If at First You Don’t Succeed…
One is equally responsible for their success as they are for their failure– a lesson I learned quite harshly last summer while I was searching for a job. On one steamy afternoon, my dad and sister announced that they were leaving for White Mountain Creamery, an ice cream shop in the center of town. I had recently been considering applying for a job, so I asked my dad if he would speak with the manager there. My shy request returned bad news, when my dad explained, “They said that they don’t hire boys under sixteen”. Since I was fifteen, I turned to the local grocery stores, where I filled out two resumes by myself, and I was soon hired at Roche Brothers as a grocery bagger. This was a bittersweet success which I attributed to my mature approach: I spoke to managers, asked questions, and shook hands, instead of appealing to my dad for assistance. I was surprised to learn that two friends, who were younger than me, were hired at White Mountain Creamery that summer. At first, I wanted to blame my dad for not being of more help to me, but it was obvious that my timid approach was the actual source of my failure. I will never know whether I could have gotten the job scooping ice cream instead, but every time the words “Paper or plastic?” escape my mouth, I am haunted by the thought that I could instead be asking, “In a cup or a cone?”.

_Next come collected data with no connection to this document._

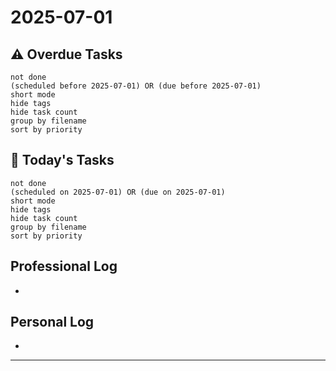 # 2025-07-01

## ⚠️ Overdue Tasks
```tasks
not done
(scheduled before 2025-07-01) OR (due before 2025-07-01)
short mode
hide tags
hide task count
group by filename
sort by priority
```

## 📅 Today's Tasks
```tasks
not done
(scheduled on 2025-07-01) OR (due on 2025-07-01)
short mode
hide tags
hide task count
group by filename
sort by priority
```

## Professional Log
- 

## Personal Log
- 

---
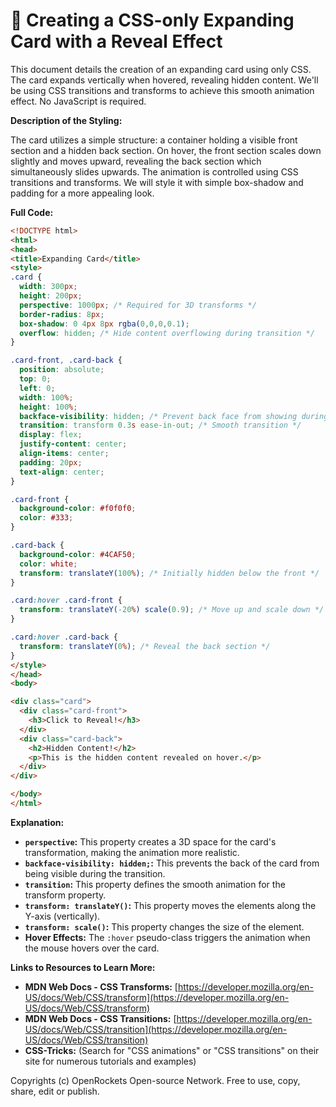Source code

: # 🐞 Creating a CSS-only Expanding Card with a Reveal Effect


This document details the creation of an expanding card using only CSS.  The card expands vertically when hovered, revealing hidden content. We'll be using CSS transitions and transforms to achieve this smooth animation effect. No JavaScript is required.

**Description of the Styling:**

The card utilizes a simple structure: a container holding a visible front section and a hidden back section.  On hover, the front section scales down slightly and moves upward, revealing the back section which simultaneously slides upwards.  The animation is controlled using CSS transitions and transforms.  We will style it with simple box-shadow and padding for a more appealing look.


**Full Code:**

```html
<!DOCTYPE html>
<html>
<head>
<title>Expanding Card</title>
<style>
.card {
  width: 300px;
  height: 200px;
  perspective: 1000px; /* Required for 3D transforms */
  border-radius: 8px;
  box-shadow: 0 4px 8px rgba(0,0,0,0.1);
  overflow: hidden; /* Hide content overflowing during transition */
}

.card-front, .card-back {
  position: absolute;
  top: 0;
  left: 0;
  width: 100%;
  height: 100%;
  backface-visibility: hidden; /* Prevent back face from showing during transition */
  transition: transform 0.3s ease-in-out; /* Smooth transition */
  display: flex;
  justify-content: center;
  align-items: center;
  padding: 20px;
  text-align: center;
}

.card-front {
  background-color: #f0f0f0;
  color: #333;
}

.card-back {
  background-color: #4CAF50;
  color: white;
  transform: translateY(100%); /* Initially hidden below the front */
}

.card:hover .card-front {
  transform: translateY(-20%) scale(0.9); /* Move up and scale down */
}

.card:hover .card-back {
  transform: translateY(0%); /* Reveal the back section */
}
</style>
</head>
<body>

<div class="card">
  <div class="card-front">
    <h3>Click to Reveal!</h3>
  </div>
  <div class="card-back">
    <h2>Hidden Content!</h2>
    <p>This is the hidden content revealed on hover.</p>
  </div>
</div>

</body>
</html>
```

**Explanation:**

* **`perspective`:** This property creates a 3D space for the card's transformation, making the animation more realistic.
* **`backface-visibility: hidden;`:** This prevents the back of the card from being visible during the transition.
* **`transition`:** This property defines the smooth animation for the transform property.
* **`transform: translateY()`:** This property moves the elements along the Y-axis (vertically).
* **`transform: scale()`:** This property changes the size of the element.
* **Hover Effects:** The `:hover` pseudo-class triggers the animation when the mouse hovers over the card.


**Links to Resources to Learn More:**

* **MDN Web Docs - CSS Transforms:** [https://developer.mozilla.org/en-US/docs/Web/CSS/transform](https://developer.mozilla.org/en-US/docs/Web/CSS/transform)
* **MDN Web Docs - CSS Transitions:** [https://developer.mozilla.org/en-US/docs/Web/CSS/transition](https://developer.mozilla.org/en-US/docs/Web/CSS/transition)
* **CSS-Tricks:** (Search for "CSS animations" or "CSS transitions" on their site for numerous tutorials and examples)


Copyrights (c) OpenRockets Open-source Network. Free to use, copy, share, edit or publish.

During my struggle to stay afloat in eighth grade algebra’s sea of numbers, I failed at least two consecutive tests. My father, with a master’s degree in math, was disappointed. My teacher was disappointed. I was disappointed. But somewhere in between that disappointment and the struggle that followed to earn back some of the lost points, I concluded that the horrendous test scores had been my teacher’s fault. I did everything I could to distance the blame from myself, and I told my disappointed family that I only failed because the tests were too hard. The opportunity for improvement was in my hands, and as I worked to raise my “F” to a “B+”, I realized that I had been equally responsible for my failure as I would be for rescuing my algebra grade. Whether or not my teacher’s tests were too difficult was beside the point, along with the nasty things I had said about him. This failure was mine.
As human beings, we take part in individual journeys with a shared destination: success. We struggle in these endeavors, because we are impaired by our lack of experience. Our visions of how to accomplish them are distorted by our perspective. My experiences have allowed me to construct my own understanding of the nature of failure and success: Those who lean on others, and who do not pursue success with the appropriate aggression, travel towards their goals blindly and they are quickly overtaken by failure.